Monday, June 16, 2014
Ind. Decisions - Upcoming oral arguments this week and next
This week's oral arguments before the Supreme Court (week of 6/16/14):
Tuesday, June 17
- 9:00 AM - Wellpoint, Inc., et al v. National Union Fire Insurance, et al (49S05-1404-PL-00244) After Wellpoint, Inc. (f/k/a Anthem, Inc.) settled multi-district litigation without admitting liability, it sought indemnification and defense costs from several insurers. The trial court granted summary judgment to the insurers, and the Court of Appeals affirmed. Wellpoint, Inc. v. Nat’l Union Fire Ins. Co. of Pittsburgh, PA, No. 49A05-1202-PL-92 (Ind. Ct. App. 2013), vacated. The Supreme Court has granted a petition to transfer the case and has assumed jurisdiction over the appeal.
ILB: This was a June 19, 2013, 2-1 NFP opinion.
- 9:45 AM - Joseph Buelna v. State of Indiana (32S04-1404-DR-245) Appellant was convicted in the Elkhart Superior Court of manufacturing methamphetamine, a class A felony. Among other things, Court of Appeals determined the drug was “pure or adulterated” as required by Indiana Code section 35-48-4-1.1, and there was sufficient evidence to support the conviction. Buelna v. State, No. 20A04-1305-CR-223 (Ind. Ct. App. Jan. 30, 2014) (NFP memo. dec.), vacated. The Supreme Court has granted a petition to transfer the case, thus vacating the opinion of the Court of Appeals, and has assumed jurisdiction over the appeal.
ILB: This was a Jan. 30, 2014 NFP opinion appealing a conviction and sentence for manufacturing methamphetamine.
Thursday, June 26
- 9:00 AM - Charles R. Stephenson v. State of Indiana (15S00-1401-LW-40) Following a jury trial in the Dearborn Circuit Court, Charles Stephenson was convicted of murdering and robbing Leigh Jennings in her home on March 29, 2012. Committing the murder during the robbery made Stephenson eligible for an LWOP sentence. IC 35-50-2-9(a)(1)(G). The jury recommended a sentence of life without the possibility of parole, and Stephenson was sentenced accordingly. On appeal, Stephenson raises several issues relating to the proof at trial, the LWOP sentence, and the admission of certain evidence. This appeal comes directly to the Supreme Court because it is an appeal of the conviction and an LWOP sentence was imposed. See Ind. Appellate Rule 4(A)(1)(a).
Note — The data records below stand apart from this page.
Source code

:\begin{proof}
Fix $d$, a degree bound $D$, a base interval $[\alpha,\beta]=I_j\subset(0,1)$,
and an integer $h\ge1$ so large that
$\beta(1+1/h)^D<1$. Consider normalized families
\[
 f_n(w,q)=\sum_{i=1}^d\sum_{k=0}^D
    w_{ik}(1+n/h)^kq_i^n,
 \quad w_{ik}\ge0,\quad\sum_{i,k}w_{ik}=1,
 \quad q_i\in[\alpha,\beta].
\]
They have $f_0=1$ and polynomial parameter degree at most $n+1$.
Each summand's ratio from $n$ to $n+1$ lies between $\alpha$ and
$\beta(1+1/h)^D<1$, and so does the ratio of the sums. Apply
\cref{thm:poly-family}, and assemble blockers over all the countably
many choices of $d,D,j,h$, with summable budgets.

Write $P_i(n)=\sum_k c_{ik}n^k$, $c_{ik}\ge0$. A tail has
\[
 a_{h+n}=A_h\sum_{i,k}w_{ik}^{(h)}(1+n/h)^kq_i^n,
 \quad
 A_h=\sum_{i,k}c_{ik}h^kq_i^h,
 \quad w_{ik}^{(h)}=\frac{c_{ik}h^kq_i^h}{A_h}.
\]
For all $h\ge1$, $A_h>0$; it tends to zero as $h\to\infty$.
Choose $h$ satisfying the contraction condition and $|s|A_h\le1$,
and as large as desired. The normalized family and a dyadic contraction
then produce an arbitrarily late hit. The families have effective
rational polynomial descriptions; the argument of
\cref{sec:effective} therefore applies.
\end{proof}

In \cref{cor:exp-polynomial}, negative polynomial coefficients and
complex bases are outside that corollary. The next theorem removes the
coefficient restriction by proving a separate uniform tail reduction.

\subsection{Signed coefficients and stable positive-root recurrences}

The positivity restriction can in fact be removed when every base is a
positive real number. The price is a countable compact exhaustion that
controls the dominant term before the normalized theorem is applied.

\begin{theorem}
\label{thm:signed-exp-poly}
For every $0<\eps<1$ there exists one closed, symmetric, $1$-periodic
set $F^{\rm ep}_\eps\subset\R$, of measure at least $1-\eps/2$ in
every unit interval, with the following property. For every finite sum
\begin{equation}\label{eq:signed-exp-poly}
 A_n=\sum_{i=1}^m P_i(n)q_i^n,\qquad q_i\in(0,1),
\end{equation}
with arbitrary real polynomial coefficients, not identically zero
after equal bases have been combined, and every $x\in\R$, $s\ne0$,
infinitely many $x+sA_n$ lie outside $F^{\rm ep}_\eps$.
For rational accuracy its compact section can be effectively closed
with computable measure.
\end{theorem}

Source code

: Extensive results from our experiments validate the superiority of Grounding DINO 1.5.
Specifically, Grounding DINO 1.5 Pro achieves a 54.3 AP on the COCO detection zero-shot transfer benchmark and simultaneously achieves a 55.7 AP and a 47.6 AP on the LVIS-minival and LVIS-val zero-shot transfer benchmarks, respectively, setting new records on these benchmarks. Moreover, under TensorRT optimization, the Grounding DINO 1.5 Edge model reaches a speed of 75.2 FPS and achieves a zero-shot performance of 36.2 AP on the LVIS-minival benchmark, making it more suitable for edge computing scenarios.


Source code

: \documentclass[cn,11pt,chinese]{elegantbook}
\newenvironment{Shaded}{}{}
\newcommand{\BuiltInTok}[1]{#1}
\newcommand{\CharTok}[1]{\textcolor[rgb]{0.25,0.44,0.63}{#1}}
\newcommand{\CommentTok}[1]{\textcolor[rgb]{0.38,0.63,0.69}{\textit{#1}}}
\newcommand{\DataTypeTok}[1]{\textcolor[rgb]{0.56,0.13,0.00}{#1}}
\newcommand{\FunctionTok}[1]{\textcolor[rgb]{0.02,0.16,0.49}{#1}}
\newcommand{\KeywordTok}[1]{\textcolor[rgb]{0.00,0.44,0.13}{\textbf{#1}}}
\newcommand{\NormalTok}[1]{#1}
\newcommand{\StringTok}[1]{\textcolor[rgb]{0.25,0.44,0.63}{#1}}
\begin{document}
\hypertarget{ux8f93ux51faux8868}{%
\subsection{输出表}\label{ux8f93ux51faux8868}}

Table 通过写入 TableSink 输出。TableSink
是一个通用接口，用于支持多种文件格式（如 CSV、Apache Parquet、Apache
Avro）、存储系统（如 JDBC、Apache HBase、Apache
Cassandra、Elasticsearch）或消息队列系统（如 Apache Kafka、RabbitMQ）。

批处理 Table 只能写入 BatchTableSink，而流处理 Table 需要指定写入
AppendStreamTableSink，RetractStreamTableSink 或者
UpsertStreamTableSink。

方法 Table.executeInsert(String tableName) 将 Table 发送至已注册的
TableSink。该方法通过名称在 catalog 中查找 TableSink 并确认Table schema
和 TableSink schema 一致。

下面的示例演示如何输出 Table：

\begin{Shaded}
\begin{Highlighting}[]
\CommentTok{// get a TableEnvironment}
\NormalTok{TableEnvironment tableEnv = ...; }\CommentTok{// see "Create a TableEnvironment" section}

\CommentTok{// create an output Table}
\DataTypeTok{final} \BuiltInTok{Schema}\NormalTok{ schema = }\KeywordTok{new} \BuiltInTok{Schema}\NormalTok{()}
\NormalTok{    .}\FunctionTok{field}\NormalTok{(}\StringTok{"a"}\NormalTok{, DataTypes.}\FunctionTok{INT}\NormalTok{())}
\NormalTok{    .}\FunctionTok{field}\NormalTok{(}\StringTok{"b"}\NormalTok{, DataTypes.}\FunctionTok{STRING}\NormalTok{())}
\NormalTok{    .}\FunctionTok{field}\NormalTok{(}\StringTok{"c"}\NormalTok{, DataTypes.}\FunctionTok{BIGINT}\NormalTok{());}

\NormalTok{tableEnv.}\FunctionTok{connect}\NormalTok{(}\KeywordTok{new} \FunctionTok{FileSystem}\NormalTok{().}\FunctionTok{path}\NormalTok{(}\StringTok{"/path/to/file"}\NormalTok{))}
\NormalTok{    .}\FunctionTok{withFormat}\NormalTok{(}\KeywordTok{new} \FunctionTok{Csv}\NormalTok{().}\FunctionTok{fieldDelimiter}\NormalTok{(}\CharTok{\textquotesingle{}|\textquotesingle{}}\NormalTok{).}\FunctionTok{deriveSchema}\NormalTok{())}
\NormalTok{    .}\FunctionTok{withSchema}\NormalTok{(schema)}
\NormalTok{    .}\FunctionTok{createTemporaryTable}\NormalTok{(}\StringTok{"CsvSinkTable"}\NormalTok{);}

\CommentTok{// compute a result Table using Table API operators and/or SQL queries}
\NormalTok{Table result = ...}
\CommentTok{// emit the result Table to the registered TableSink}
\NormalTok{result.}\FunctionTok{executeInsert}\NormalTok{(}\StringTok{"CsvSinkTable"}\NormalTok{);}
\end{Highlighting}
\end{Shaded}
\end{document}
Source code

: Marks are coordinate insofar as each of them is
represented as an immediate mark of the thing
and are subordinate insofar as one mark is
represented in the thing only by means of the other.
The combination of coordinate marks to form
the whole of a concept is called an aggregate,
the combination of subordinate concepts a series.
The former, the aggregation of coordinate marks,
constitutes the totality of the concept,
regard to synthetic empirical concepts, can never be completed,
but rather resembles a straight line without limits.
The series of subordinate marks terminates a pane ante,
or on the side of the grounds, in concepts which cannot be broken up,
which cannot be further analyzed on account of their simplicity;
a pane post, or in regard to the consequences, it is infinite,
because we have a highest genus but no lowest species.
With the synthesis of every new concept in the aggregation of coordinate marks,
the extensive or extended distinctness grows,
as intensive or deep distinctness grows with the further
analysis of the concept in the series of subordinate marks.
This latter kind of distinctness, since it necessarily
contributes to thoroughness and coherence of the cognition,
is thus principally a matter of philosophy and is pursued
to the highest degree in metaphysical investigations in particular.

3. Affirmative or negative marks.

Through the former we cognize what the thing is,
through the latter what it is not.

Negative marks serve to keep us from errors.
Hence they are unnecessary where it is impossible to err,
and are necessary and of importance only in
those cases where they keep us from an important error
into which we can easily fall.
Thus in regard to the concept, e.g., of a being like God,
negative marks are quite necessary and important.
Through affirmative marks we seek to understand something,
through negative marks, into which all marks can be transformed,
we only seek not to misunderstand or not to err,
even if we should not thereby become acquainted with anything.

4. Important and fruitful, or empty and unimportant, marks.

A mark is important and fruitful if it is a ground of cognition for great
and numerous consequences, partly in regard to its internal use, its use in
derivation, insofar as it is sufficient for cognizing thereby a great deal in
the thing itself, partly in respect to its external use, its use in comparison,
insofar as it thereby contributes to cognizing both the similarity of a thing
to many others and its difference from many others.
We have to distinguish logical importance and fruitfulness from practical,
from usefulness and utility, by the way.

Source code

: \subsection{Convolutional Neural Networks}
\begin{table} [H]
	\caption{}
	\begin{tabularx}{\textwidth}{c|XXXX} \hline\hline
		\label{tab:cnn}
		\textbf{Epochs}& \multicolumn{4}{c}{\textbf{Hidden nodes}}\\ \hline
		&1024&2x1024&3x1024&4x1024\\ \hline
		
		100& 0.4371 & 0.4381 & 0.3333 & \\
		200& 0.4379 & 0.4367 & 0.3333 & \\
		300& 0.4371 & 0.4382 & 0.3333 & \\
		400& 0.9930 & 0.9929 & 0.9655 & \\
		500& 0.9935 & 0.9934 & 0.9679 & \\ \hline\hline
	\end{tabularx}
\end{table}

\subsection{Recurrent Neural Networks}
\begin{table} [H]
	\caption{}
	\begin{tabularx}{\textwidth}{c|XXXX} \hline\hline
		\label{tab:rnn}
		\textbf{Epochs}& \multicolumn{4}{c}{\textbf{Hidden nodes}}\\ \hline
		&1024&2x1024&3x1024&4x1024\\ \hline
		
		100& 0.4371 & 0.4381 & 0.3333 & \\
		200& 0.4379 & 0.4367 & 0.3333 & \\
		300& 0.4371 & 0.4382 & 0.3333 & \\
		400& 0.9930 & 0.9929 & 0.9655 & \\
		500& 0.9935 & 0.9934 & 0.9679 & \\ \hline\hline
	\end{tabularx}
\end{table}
- 9:45 AM - Jonathan D. Carpenter v. State of Indiana (02S05-1404-CR-246) Police responded to telephone calls that four dogs were fighting in Carpenter’s yard. The dogs, covered with mud and blood, were running in and out of the house through an open sliding glass door. Three of the dogs were captured. Two officers entered Carpenter’s house to capture the fourth dog, and they saw marijuana. They obtained a search warrant based on what they had seen, and confiscated marijuana and other controlled substances. The Allen Superior Court denied a motion to suppress this evidence and found Carpenter guilty of two class D felonies and other offenses. The Court of Appeals affirmed in Carpenter v. State, 3 N.E.3d 1068 (Ind. Ct. App. 2014), vacated. The Supreme Court has granted a petition to transfer the case and has assumed jurisdiction over the appeal.
ILB: This was a Feb. 20, 2014 COA opinion (4th case) where the COA wrote, in part: "Trimble and Davis dealt with whether the conditions of animals could constitute exigent circumstances justifying warrantless searches of areas outside of the homes. In the case before us, the investigation extended into the house only when one of the dogs, which was covered in blood, entered the home through an open door and would not come out."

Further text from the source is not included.